Unos días después del atentado, se pudo establecer que la camioneta utilizada había pasado antes por las manos de Carlos Telleldín, quien la había armado con el motor de una que adquiriera, y la carrocería de otra que aún no pudo ser identificada, sin que pudiera establecerse desde entonces tampoco el destino que le diera.
La primera semana de investigación estuvo plagada de irregularidades y procedimientos adoptados por fuera del ordenamiento legal, las mas de las veces también sin correspondencia con lo que se documentaba en el trámite escrito.
Así, sigue sin establecerse aún el modo en que los investigadores llegaron al domicilio de Telleldín, aunque se acreditó que hubo allí una incursión ilegal de agentes oficiales que llevaron adelante una serie de diligencias no documentadas en el expediente, encaminadas a localizarlo -ya que no se encontraba allí-, y a obtener de modo subrepticio información; todo ello en el marco de una anómala negociación entre los órganos investigadores con los allegados de quien aparecía como sospechoso.

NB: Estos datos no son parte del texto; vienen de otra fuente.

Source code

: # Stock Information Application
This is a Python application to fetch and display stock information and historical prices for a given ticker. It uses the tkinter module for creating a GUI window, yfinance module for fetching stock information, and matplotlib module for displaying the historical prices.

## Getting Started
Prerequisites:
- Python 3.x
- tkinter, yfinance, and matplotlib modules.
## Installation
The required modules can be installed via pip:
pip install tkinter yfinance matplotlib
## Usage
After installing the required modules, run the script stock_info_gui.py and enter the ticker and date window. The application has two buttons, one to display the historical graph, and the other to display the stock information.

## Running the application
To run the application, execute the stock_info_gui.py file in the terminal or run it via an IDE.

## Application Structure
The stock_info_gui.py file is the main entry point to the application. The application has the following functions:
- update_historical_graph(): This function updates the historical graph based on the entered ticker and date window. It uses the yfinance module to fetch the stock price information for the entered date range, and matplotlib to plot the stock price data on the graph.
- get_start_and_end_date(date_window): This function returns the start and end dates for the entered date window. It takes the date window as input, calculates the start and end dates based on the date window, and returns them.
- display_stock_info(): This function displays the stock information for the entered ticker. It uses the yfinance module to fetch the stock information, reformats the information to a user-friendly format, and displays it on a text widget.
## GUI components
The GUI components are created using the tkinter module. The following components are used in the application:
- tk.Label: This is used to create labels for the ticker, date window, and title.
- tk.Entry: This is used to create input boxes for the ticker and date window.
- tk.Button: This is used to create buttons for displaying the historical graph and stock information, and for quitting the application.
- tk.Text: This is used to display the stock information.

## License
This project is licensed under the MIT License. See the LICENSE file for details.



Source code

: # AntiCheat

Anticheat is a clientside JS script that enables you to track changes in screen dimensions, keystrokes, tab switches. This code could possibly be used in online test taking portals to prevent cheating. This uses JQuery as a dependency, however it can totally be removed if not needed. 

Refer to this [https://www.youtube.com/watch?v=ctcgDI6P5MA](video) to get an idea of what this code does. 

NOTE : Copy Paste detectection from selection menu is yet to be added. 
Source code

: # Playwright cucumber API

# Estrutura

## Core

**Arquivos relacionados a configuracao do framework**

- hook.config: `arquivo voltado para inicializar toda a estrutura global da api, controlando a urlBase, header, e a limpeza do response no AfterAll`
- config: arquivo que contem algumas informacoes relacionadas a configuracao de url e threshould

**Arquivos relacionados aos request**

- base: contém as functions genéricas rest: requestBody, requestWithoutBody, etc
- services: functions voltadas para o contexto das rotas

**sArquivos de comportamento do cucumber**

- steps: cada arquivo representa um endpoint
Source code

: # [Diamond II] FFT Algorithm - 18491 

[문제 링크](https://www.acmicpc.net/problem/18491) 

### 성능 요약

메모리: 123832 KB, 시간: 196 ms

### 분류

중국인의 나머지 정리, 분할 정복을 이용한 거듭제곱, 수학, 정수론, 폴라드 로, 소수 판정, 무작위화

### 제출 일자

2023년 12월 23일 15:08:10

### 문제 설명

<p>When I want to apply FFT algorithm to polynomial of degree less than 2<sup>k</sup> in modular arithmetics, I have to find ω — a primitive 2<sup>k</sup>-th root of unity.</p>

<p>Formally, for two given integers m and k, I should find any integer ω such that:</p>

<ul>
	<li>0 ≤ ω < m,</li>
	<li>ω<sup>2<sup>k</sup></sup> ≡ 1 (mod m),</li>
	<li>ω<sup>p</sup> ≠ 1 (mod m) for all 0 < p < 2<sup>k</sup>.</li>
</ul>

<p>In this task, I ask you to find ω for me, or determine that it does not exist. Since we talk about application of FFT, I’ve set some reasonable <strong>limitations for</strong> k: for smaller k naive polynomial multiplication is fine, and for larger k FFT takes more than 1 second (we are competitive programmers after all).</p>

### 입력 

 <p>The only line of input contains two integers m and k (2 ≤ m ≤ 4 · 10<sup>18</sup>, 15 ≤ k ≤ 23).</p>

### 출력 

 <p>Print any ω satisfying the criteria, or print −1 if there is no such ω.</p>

Tras ese proceso de negociación, Telleldín regreso finalmente a Buenos Aires, fue detenido y sometido a interrogatorios irregulares por el personal que participó de su detención, antes de ser conducido ante la autoridad judicial interviniente.

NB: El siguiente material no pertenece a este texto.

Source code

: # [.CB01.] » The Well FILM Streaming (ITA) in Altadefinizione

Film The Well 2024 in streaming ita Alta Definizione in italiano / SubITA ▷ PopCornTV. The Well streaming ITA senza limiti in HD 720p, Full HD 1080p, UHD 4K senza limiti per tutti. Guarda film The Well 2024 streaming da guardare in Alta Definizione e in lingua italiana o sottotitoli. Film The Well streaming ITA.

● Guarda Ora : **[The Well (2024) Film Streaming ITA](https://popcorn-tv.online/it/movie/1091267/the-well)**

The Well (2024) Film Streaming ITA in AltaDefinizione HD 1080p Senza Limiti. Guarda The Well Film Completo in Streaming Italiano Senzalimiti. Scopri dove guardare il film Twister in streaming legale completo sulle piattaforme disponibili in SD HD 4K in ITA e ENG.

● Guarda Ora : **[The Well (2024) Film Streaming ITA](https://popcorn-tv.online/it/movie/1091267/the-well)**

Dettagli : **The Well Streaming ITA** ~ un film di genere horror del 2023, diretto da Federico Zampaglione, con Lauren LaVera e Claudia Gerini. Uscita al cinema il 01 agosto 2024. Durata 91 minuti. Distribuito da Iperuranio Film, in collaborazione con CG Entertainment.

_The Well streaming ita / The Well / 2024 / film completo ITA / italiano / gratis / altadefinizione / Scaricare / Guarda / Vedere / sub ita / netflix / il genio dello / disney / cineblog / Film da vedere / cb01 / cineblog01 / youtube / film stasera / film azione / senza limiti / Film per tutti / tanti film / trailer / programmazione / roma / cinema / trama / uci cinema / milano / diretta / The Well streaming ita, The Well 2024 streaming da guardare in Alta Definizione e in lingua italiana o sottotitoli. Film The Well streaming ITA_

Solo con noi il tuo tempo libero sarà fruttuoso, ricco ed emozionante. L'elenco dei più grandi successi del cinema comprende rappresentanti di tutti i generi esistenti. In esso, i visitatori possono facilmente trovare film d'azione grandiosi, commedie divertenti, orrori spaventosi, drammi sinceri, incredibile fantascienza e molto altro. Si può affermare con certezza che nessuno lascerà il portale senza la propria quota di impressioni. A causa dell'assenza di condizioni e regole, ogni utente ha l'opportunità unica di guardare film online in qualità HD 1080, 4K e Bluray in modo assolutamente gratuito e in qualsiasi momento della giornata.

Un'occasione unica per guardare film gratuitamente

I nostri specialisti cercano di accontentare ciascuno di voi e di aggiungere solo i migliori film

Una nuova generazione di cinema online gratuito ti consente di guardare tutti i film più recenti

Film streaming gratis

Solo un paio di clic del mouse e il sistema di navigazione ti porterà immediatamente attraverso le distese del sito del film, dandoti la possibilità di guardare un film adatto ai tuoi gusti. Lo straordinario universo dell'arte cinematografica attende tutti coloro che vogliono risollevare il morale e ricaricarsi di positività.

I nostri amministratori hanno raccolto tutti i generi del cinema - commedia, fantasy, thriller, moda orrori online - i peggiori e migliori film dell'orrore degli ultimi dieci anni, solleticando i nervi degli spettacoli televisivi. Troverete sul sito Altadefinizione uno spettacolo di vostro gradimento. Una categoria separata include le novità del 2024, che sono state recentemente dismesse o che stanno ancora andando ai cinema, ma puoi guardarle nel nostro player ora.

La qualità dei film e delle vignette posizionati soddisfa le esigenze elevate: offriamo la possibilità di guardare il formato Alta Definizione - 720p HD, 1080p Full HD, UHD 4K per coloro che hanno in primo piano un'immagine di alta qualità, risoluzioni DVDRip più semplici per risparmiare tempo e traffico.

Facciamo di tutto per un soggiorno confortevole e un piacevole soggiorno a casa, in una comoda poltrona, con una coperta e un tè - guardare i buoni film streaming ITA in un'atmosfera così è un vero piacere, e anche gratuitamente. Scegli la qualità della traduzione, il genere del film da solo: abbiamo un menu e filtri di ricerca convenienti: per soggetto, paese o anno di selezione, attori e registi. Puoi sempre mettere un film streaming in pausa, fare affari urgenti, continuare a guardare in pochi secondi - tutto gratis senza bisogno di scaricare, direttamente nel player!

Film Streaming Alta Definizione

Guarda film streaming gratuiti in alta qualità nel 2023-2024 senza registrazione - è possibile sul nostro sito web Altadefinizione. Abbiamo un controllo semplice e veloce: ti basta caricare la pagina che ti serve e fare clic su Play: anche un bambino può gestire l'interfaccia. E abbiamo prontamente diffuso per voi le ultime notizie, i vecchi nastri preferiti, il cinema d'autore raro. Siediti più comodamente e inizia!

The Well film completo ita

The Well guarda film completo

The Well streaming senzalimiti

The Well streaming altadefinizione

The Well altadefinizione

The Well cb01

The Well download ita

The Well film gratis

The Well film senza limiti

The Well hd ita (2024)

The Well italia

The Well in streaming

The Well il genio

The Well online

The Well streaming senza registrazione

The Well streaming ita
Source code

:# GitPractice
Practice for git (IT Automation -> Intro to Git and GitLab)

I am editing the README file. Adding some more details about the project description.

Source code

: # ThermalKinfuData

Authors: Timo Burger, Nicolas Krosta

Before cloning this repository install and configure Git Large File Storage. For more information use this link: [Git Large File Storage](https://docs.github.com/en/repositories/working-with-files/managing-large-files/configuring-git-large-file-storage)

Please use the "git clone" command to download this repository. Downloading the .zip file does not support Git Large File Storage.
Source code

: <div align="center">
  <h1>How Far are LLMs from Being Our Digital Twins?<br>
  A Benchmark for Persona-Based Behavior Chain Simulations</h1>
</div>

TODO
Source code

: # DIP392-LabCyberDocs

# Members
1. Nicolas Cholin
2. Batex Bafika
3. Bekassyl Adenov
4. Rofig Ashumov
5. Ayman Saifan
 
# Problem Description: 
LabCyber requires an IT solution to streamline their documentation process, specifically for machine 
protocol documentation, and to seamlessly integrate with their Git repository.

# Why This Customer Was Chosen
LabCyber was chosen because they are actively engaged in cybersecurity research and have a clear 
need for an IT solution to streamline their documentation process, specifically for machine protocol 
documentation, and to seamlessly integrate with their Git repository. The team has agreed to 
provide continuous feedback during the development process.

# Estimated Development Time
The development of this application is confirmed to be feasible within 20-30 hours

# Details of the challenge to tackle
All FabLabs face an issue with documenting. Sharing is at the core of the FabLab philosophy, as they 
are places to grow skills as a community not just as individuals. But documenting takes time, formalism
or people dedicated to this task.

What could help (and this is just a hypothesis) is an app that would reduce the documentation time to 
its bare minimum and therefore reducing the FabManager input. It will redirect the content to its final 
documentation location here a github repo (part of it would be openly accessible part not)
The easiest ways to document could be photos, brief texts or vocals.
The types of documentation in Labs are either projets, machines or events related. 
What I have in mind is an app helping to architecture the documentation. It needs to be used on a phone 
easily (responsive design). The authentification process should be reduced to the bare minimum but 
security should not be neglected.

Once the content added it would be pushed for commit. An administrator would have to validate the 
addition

Durante el curso de ese año 1994, Telleldín explicó en todas sus declaraciones en sede judicial que vendió esa camioneta a una persona con acento centroamericano. A comienzos de 1995, los fiscales ya consideraban que “el detenido no había sido veraz en sus declaraciones y que con ello ocultaba la trama siguiente que hubiese permitido avanzar”.
Para ese tiempo la investigación judicial estaba ya tan estancada como distorsionada por el actuar irregular de los investigadores; y frente a ello, al menos a partir del año 1995 la actividad de diversos funcionarios no estuvo encaminada al descubrimiento de la verdad, sino por el contrario, sólo buscó dar ropaje de verosimilitud y legalidad a una hipótesis que recién varios años después se desvaneció, pero que fue arquitectónicamente armada de manera aviesa a través de un largo proceso.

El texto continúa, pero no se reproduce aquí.